LEWISTON – A cost-saving plan to build giant underground tanks to hold heavy storm runoff will go ahead, councilors agreed Tuesday.
Councilors approved the purchase of two parcels of land between Lincoln Street and the Androscoggin River for $750,000. That includes 15 Lincoln St., home to Schemengee’s Billiards and Infab Refractories. The second lot, at 34 Water St., is vacant.
The building will be torn down to let crews work on an underground stormwater line there. The city plans to install a series of five 350-foot-long concrete culverts underground on the Water Street parcel.
Downtown storm drains would flow into the tanks during heavy storms. That water would be pumped back through the treatment plant once the storm had passed and the runoff had subsided.
The project will cost $5 million, compared to the $21 million for a combined sewer overflow project. The overflow project would involve digging up most of the downtown streets over the next several years.
Preliminary work should begin this fall and wrap up next summer – just in time to meet a federal storm-sewer separation deadline, according to Lincoln Jeffers, assistant to the city administrator.
The city is negotiating with both Schemengee’s and Infab to find new locations, Jeffers said.
Combined sewer overflow systems link storm drains with sanitary sewers from homes and businesses.
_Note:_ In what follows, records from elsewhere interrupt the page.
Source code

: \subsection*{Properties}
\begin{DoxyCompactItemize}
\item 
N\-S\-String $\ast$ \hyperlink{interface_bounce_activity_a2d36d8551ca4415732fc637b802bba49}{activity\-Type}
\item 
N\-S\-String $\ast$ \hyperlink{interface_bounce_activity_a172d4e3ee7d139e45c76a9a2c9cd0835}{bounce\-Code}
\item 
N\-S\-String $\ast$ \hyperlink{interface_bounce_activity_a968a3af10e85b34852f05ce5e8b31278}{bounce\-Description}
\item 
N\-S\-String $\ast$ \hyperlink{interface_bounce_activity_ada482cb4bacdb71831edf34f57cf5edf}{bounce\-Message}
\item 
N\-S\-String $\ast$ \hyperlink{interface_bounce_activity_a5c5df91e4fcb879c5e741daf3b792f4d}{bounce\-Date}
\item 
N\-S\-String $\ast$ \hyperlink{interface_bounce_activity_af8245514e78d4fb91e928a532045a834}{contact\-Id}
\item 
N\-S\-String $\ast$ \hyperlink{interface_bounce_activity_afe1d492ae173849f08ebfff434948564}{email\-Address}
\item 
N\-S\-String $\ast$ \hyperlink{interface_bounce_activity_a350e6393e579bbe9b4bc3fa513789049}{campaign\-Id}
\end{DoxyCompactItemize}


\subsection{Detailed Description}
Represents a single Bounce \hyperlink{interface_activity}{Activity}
The street runoff can overwhelm the treatment plant during heavy storms, and that forces a combination of stormwater and sewage into the river.
Lewiston has spent $12.1 million since 1997 on sewer overflow projects, installing about 58,000 feet of sewer drains. Those projects, part of a 15-year program to meet federal water quality standards, involved digging up streets to build a duplicate drainage system for rain and snow runoff.